Sure, there are times when things are beyond your control (such as when you’re fooled into getting entangled with a cheater) but sometimes the problems can also stem from how you handle things. According to a Psychology Today article by Marty Nemko Ph.D., it’s important to ask yourself if your actions are actually causing you to be “unlucky” in romance. Guided by his list of questions, here are several reasons why you may be having relationship issues:
You don’t listen to your intuition.
Sometimes, a person you like will display signs that he’s not the perfect fit for you. He may show a certain attitude you don’t like, or a habit that drives you insane; things that you often choose to ignore or forgive early on. But remember that small things can build up overtime—some can even be downright abusive—so save yourself the trouble of going through an emotional rollercoaster by reading the red flags and listening to your inner voice.

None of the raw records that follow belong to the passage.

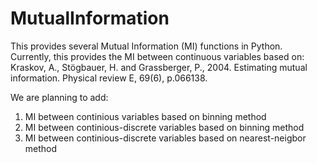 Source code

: # MutualInformation
This provides several Mutual Information (MI) functions in Python. Currently, this provides the MI between continuous variables based on:
Kraskov, A., Stögbauer, H. and Grassberger, P., 2004. Estimating mutual information. Physical review E, 69(6), p.066138.

We are planning to add:
1) MI between continious variables based on binning method
2) MI between continious-discrete variables based on binning method 
2) MI between continious-discrete variables based on nearest-neigbor method 
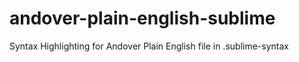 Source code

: # andover-plain-english-sublime
Syntax Highlighting for Andover Plain English file in .sublime-syntax
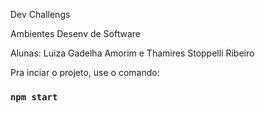 Dev Challengs

Ambientes Desenv de Software

Alunas: Luiza Gadelha Amorim e Thamires Stoppelli Ribeiro

Pra inciar o projeto, use o comando:

### `npm start`
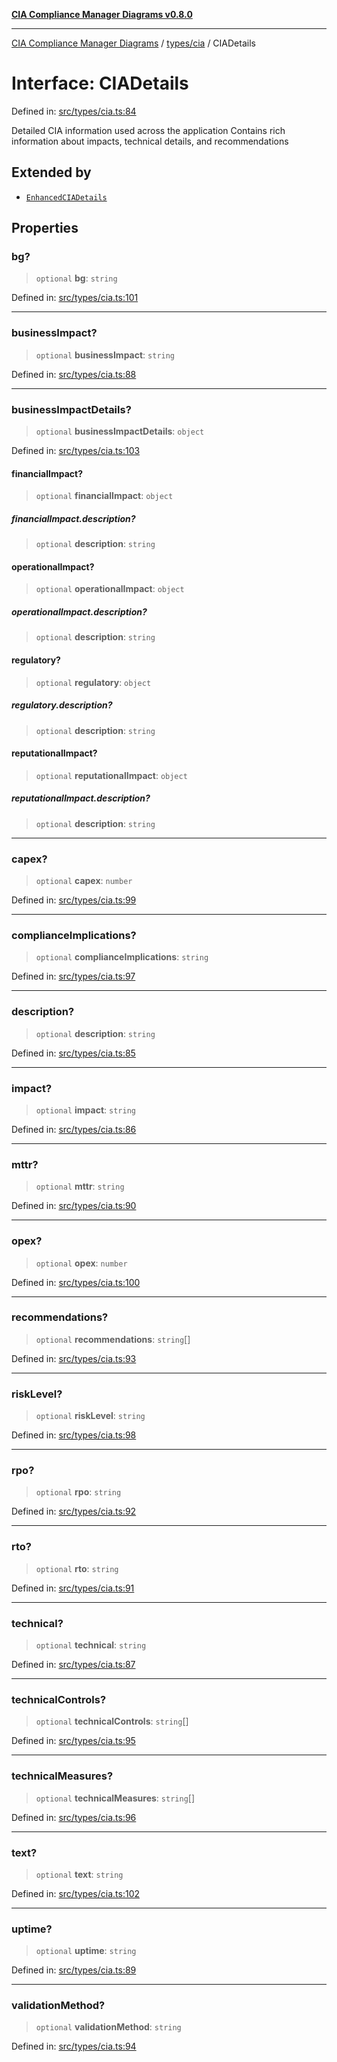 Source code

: [**CIA Compliance Manager Diagrams v0.8.0**](../../../README.md)

***

[CIA Compliance Manager Diagrams](../../../modules.md) / [types/cia](../README.md) / CIADetails

# Interface: CIADetails

Defined in: [src/types/cia.ts:84](https://github.com/Hack23/cia-compliance-manager/blob/ab84d120f6a49e6faf7bc7924811e0da9b635211/src/types/cia.ts#L84)

Detailed CIA information used across the application
Contains rich information about impacts, technical details, and recommendations

## Extended by

- [`EnhancedCIADetails`](../../../hooks/useCIAOptions/interfaces/EnhancedCIADetails.md)

## Properties

### bg?

> `optional` **bg**: `string`

Defined in: [src/types/cia.ts:101](https://github.com/Hack23/cia-compliance-manager/blob/ab84d120f6a49e6faf7bc7924811e0da9b635211/src/types/cia.ts#L101)

***

### businessImpact?

> `optional` **businessImpact**: `string`

Defined in: [src/types/cia.ts:88](https://github.com/Hack23/cia-compliance-manager/blob/ab84d120f6a49e6faf7bc7924811e0da9b635211/src/types/cia.ts#L88)

***

### businessImpactDetails?

> `optional` **businessImpactDetails**: `object`

Defined in: [src/types/cia.ts:103](https://github.com/Hack23/cia-compliance-manager/blob/ab84d120f6a49e6faf7bc7924811e0da9b635211/src/types/cia.ts#L103)

#### financialImpact?

> `optional` **financialImpact**: `object`

##### financialImpact.description?

> `optional` **description**: `string`

#### operationalImpact?

> `optional` **operationalImpact**: `object`

##### operationalImpact.description?

> `optional` **description**: `string`

#### regulatory?

> `optional` **regulatory**: `object`

##### regulatory.description?

> `optional` **description**: `string`

#### reputationalImpact?

> `optional` **reputationalImpact**: `object`

##### reputationalImpact.description?

> `optional` **description**: `string`

***

### capex?

> `optional` **capex**: `number`

Defined in: [src/types/cia.ts:99](https://github.com/Hack23/cia-compliance-manager/blob/ab84d120f6a49e6faf7bc7924811e0da9b635211/src/types/cia.ts#L99)

***

### complianceImplications?

> `optional` **complianceImplications**: `string`

Defined in: [src/types/cia.ts:97](https://github.com/Hack23/cia-compliance-manager/blob/ab84d120f6a49e6faf7bc7924811e0da9b635211/src/types/cia.ts#L97)

***

### description?

> `optional` **description**: `string`

Defined in: [src/types/cia.ts:85](https://github.com/Hack23/cia-compliance-manager/blob/ab84d120f6a49e6faf7bc7924811e0da9b635211/src/types/cia.ts#L85)

***

### impact?

> `optional` **impact**: `string`

Defined in: [src/types/cia.ts:86](https://github.com/Hack23/cia-compliance-manager/blob/ab84d120f6a49e6faf7bc7924811e0da9b635211/src/types/cia.ts#L86)

***

### mttr?

> `optional` **mttr**: `string`

Defined in: [src/types/cia.ts:90](https://github.com/Hack23/cia-compliance-manager/blob/ab84d120f6a49e6faf7bc7924811e0da9b635211/src/types/cia.ts#L90)

***

### opex?

> `optional` **opex**: `number`

Defined in: [src/types/cia.ts:100](https://github.com/Hack23/cia-compliance-manager/blob/ab84d120f6a49e6faf7bc7924811e0da9b635211/src/types/cia.ts#L100)

***

### recommendations?

> `optional` **recommendations**: `string`[]

Defined in: [src/types/cia.ts:93](https://github.com/Hack23/cia-compliance-manager/blob/ab84d120f6a49e6faf7bc7924811e0da9b635211/src/types/cia.ts#L93)

***

### riskLevel?

> `optional` **riskLevel**: `string`

Defined in: [src/types/cia.ts:98](https://github.com/Hack23/cia-compliance-manager/blob/ab84d120f6a49e6faf7bc7924811e0da9b635211/src/types/cia.ts#L98)

***

### rpo?

> `optional` **rpo**: `string`

Defined in: [src/types/cia.ts:92](https://github.com/Hack23/cia-compliance-manager/blob/ab84d120f6a49e6faf7bc7924811e0da9b635211/src/types/cia.ts#L92)

***

### rto?

> `optional` **rto**: `string`

Defined in: [src/types/cia.ts:91](https://github.com/Hack23/cia-compliance-manager/blob/ab84d120f6a49e6faf7bc7924811e0da9b635211/src/types/cia.ts#L91)

***

### technical?

> `optional` **technical**: `string`

Defined in: [src/types/cia.ts:87](https://github.com/Hack23/cia-compliance-manager/blob/ab84d120f6a49e6faf7bc7924811e0da9b635211/src/types/cia.ts#L87)

***

### technicalControls?

> `optional` **technicalControls**: `string`[]

Defined in: [src/types/cia.ts:95](https://github.com/Hack23/cia-compliance-manager/blob/ab84d120f6a49e6faf7bc7924811e0da9b635211/src/types/cia.ts#L95)

***

### technicalMeasures?

> `optional` **technicalMeasures**: `string`[]

Defined in: [src/types/cia.ts:96](https://github.com/Hack23/cia-compliance-manager/blob/ab84d120f6a49e6faf7bc7924811e0da9b635211/src/types/cia.ts#L96)

***

### text?

> `optional` **text**: `string`

Defined in: [src/types/cia.ts:102](https://github.com/Hack23/cia-compliance-manager/blob/ab84d120f6a49e6faf7bc7924811e0da9b635211/src/types/cia.ts#L102)

***

### uptime?

> `optional` **uptime**: `string`

Defined in: [src/types/cia.ts:89](https://github.com/Hack23/cia-compliance-manager/blob/ab84d120f6a49e6faf7bc7924811e0da9b635211/src/types/cia.ts#L89)

***

### validationMethod?

> `optional` **validationMethod**: `string`

Defined in: [src/types/cia.ts:94](https://github.com/Hack23/cia-compliance-manager/blob/ab84d120f6a49e6faf7bc7924811e0da9b635211/src/types/cia.ts#L94)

You believe you can fix a person.
If you think your love can change a person, then you’re in for a rude awakening. Getting together with someone with many issues just because you think that you can “fix” him isn’t likely to give you a happy ending. Relationships only become successful if two people work on it: if you’re the only one rowing the boat, then you won’t get anywhere. Remember that change is something that a person should decide by himself, and unless your beau realizes that he needs to fix his life, then no one—not even you—can make him do so.
You make it all about you.
Ask yourself, who adjusts more in the relationship, and who demands more adjustments from the other party? Do you unwittingly consider your needs to be more important than your partner’s? Relationships are about compromise, which can range from going Dutch during dates to taking your partner’s input in consideration when planning something life-changing. If you always put your needs before his, then it could be why things aren’t working out so well for you.
You expect a person to match the impossible ideal in your head.
We all have standards, but sometimes, you wrongly expect someone to be the person you imagine in your head so when he doesn’t meet your expectations, you become frustrated. If this is the case, then you’re not dating a real person, but a vague collage of someone you deem to be ideal. Learn to plant your feet on the ground and realize that love means accepting the entirety of a person, imperfections and all.